━━ Available data

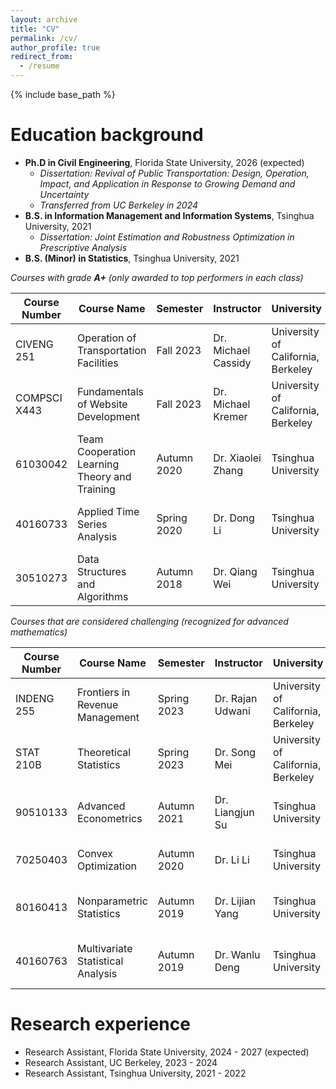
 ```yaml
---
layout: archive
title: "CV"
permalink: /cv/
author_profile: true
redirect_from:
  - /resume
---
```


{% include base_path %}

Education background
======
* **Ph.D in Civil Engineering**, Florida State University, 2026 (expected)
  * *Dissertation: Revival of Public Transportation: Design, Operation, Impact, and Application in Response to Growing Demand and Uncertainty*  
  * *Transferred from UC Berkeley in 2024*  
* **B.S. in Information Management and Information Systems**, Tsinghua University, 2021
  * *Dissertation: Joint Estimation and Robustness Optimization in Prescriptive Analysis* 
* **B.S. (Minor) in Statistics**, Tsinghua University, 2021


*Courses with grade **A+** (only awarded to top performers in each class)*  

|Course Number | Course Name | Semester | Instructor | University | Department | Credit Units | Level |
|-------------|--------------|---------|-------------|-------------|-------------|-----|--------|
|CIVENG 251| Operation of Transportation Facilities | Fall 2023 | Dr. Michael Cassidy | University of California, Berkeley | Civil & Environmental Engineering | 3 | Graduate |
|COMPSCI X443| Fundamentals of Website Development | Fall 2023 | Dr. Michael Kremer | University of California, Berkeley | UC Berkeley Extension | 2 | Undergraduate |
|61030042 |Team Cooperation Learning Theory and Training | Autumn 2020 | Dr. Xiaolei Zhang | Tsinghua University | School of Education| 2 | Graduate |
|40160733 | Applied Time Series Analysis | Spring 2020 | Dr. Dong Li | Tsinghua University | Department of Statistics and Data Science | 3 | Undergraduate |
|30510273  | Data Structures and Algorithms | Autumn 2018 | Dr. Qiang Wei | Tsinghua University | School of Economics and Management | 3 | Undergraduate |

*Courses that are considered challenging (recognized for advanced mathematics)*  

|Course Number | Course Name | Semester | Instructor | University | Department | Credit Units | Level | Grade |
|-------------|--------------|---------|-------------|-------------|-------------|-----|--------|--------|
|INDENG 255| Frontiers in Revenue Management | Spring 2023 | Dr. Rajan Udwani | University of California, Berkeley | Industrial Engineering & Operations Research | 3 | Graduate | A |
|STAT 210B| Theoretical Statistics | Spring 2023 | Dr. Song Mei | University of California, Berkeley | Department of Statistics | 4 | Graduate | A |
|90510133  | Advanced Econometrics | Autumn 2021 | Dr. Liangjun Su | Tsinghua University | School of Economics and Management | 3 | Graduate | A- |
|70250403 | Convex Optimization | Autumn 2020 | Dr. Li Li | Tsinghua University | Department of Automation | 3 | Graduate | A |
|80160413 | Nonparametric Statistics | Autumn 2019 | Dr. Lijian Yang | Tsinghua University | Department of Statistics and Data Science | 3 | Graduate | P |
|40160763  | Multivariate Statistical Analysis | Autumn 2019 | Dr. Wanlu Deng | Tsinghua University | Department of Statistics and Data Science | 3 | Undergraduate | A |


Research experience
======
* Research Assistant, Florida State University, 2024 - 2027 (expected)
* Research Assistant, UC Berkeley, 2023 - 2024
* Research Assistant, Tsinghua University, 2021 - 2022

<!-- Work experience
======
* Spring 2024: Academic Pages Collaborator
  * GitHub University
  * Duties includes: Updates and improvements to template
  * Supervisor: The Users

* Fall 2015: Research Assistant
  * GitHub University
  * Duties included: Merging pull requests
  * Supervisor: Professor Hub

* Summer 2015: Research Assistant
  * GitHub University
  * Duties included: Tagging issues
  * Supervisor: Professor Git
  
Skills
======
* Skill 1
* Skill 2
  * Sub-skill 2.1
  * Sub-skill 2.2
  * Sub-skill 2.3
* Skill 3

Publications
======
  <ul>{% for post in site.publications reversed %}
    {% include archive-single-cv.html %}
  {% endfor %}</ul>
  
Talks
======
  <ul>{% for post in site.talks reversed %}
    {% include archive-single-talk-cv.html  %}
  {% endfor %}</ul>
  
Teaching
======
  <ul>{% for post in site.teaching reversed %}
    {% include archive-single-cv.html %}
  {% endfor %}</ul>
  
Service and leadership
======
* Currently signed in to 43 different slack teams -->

━━━━
━━ Available data

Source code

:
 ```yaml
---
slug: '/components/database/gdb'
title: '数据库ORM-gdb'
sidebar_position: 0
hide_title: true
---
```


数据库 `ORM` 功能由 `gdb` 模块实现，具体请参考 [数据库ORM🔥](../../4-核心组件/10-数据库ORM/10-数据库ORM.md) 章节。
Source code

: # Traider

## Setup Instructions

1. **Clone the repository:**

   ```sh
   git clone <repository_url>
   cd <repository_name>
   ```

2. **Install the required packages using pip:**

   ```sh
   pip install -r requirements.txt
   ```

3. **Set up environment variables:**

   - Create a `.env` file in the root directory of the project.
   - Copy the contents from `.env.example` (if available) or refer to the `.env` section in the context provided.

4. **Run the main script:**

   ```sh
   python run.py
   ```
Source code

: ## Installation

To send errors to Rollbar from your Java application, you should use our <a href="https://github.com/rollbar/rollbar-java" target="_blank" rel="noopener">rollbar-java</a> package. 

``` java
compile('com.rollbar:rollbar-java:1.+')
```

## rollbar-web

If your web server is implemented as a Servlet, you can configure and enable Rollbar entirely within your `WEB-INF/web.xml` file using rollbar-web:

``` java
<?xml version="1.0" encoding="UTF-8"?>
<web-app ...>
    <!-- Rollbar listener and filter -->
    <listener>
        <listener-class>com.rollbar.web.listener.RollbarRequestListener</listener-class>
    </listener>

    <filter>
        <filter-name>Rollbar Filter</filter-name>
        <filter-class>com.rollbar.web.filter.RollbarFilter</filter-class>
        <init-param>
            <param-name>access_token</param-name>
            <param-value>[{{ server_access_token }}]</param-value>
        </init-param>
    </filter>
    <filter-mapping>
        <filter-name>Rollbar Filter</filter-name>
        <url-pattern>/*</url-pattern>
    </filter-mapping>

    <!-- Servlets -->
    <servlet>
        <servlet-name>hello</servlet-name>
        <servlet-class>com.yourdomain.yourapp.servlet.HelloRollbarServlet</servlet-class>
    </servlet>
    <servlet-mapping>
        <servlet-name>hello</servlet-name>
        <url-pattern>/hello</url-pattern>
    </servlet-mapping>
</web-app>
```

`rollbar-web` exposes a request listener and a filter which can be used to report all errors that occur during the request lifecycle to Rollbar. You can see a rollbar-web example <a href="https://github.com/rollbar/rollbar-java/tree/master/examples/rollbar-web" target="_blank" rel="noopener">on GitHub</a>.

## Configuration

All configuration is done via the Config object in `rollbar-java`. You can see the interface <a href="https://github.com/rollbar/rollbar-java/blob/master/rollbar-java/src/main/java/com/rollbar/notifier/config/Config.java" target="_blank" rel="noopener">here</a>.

━━━━

== Activity ==
Where the data above reaches the line holding "Research experience", begin printing, and stop after the line holding "Summer 2015: Research Assistant". Each line must be reproduced exactly, with nothing else added.

== Response to the task ==
Research experience
======
* Research Assistant, Florida State University, 2024 - 2027 (expected)
* Research Assistant, UC Berkeley, 2023 - 2024
* Research Assistant, Tsinghua University, 2021 - 2022

<!-- Work experience
======
* Spring 2024: Academic Pages Collaborator
  * GitHub University
  * Duties includes: Updates and improvements to template
  * Supervisor: The Users

* Fall 2015: Research Assistant
  * GitHub University
  * Duties included: Merging pull requests
  * Supervisor: Professor Hub

* Summer 2015: Research Assistant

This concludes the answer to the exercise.